PROBLEM DETAILS: Extract all lines that hold "выборки" from the records below.

DATA RECORDS:
────────────────────
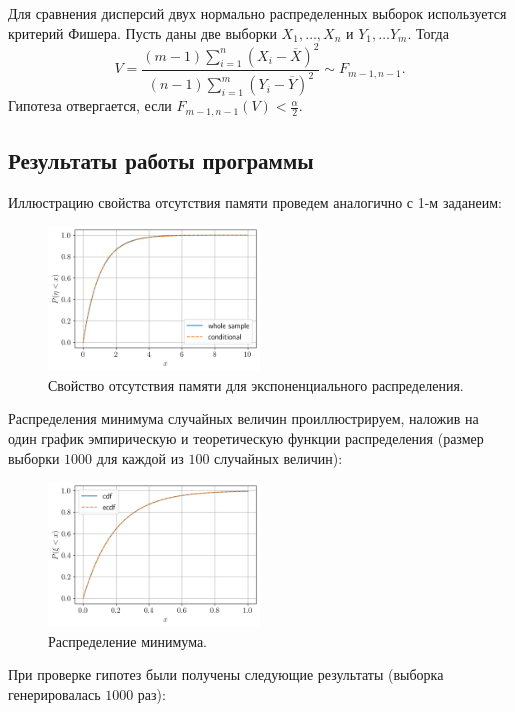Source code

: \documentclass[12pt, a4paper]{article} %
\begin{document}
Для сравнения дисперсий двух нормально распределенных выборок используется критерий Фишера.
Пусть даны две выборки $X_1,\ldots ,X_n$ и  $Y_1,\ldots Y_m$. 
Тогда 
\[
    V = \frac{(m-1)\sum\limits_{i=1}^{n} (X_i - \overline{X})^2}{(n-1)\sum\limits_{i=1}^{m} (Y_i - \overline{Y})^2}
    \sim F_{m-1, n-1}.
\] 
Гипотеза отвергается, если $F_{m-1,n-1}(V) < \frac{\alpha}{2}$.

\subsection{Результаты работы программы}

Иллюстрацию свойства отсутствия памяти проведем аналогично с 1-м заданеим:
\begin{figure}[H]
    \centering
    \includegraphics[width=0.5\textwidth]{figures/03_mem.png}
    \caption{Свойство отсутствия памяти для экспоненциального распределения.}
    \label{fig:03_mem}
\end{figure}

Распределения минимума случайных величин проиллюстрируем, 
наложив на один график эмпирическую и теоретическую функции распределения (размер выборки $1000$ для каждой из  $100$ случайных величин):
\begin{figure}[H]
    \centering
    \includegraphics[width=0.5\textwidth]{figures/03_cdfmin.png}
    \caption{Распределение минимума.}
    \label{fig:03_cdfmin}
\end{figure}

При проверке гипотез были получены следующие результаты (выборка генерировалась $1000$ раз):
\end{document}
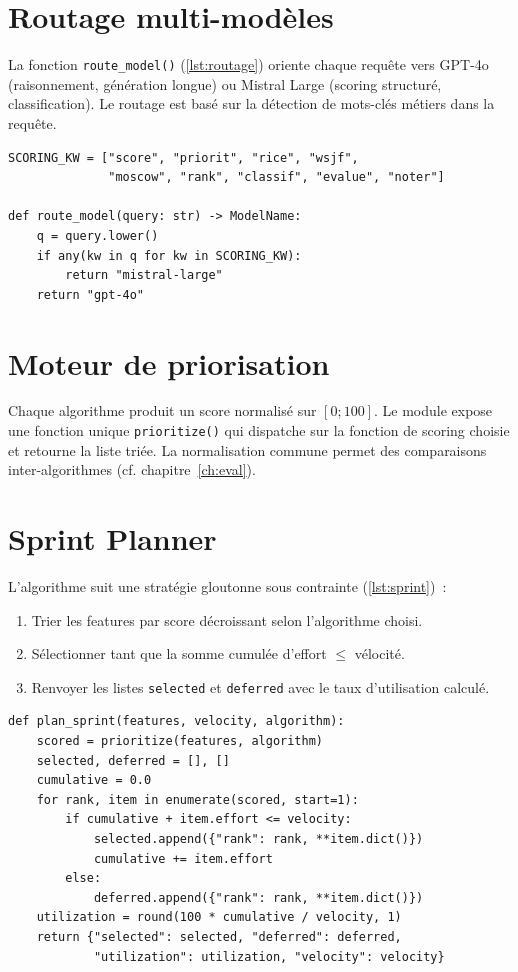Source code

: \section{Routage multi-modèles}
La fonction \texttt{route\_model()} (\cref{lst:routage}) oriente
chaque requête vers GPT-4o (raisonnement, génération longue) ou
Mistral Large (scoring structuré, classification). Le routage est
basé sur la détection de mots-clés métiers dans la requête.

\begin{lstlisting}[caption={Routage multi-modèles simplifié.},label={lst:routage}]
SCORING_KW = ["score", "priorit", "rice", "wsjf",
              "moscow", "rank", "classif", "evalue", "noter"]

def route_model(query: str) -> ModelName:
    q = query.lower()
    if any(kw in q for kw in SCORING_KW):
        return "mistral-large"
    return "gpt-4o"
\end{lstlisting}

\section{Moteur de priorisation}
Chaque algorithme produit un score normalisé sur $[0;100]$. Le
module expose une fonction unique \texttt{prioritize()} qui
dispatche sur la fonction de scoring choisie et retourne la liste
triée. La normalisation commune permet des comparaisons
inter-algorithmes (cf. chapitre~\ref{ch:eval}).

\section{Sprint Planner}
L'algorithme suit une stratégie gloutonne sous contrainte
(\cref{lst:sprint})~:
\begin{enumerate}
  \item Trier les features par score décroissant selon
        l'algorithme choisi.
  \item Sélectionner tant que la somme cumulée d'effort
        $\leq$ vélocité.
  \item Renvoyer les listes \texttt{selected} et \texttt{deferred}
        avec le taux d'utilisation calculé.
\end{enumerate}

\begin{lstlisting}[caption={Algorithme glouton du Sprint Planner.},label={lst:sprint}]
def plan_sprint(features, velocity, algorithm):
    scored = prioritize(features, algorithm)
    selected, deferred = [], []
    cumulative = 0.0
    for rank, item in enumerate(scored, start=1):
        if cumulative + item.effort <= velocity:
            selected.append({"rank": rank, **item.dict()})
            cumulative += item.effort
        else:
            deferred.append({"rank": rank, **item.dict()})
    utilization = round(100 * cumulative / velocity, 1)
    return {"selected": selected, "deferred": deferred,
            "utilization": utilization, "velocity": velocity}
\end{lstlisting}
────────────────────
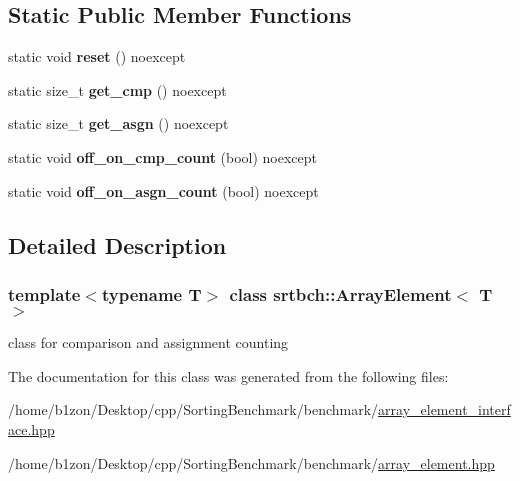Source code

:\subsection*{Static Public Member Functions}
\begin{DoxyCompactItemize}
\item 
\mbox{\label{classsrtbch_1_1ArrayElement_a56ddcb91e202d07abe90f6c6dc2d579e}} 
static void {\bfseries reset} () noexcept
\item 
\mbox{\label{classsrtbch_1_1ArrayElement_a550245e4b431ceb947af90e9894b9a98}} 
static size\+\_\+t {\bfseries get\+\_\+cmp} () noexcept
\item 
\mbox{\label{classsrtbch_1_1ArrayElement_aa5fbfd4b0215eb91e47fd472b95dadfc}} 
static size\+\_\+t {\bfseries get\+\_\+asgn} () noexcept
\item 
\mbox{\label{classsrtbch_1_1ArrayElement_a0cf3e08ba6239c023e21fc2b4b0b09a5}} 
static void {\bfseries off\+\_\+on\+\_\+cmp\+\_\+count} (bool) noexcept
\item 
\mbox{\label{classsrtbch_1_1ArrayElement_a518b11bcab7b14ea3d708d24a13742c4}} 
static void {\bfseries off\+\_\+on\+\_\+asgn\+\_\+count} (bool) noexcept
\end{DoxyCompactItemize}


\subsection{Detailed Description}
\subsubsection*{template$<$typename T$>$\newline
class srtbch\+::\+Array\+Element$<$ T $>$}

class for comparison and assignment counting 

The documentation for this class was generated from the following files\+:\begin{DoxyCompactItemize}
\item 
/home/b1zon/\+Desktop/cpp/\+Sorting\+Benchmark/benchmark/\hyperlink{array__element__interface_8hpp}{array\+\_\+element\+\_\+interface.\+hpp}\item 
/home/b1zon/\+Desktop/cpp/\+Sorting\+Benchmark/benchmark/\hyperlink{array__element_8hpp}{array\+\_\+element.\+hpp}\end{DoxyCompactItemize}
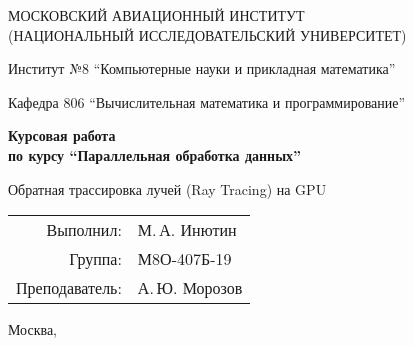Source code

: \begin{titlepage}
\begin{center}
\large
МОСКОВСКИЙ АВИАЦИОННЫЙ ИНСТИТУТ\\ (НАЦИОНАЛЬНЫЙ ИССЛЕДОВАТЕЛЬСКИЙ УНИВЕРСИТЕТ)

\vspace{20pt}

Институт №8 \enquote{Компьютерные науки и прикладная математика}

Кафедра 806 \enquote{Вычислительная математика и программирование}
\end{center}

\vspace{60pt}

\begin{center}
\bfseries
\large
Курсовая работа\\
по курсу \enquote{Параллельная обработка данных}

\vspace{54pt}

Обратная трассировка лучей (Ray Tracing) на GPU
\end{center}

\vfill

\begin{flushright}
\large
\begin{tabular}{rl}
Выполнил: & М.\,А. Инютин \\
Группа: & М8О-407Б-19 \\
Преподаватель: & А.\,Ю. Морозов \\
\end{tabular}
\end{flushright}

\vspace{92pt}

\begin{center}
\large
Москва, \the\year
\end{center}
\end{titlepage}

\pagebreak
────────────────────
TASK OUTPUT:
Пусть даны две выборки $X_1,\ldots ,X_n$ и  $Y_1,\ldots Y_m$. 
наложив на один график эмпирическую и теоретическую функции распределения (размер выборки $1000$ для каждой из  $100$ случайных величин):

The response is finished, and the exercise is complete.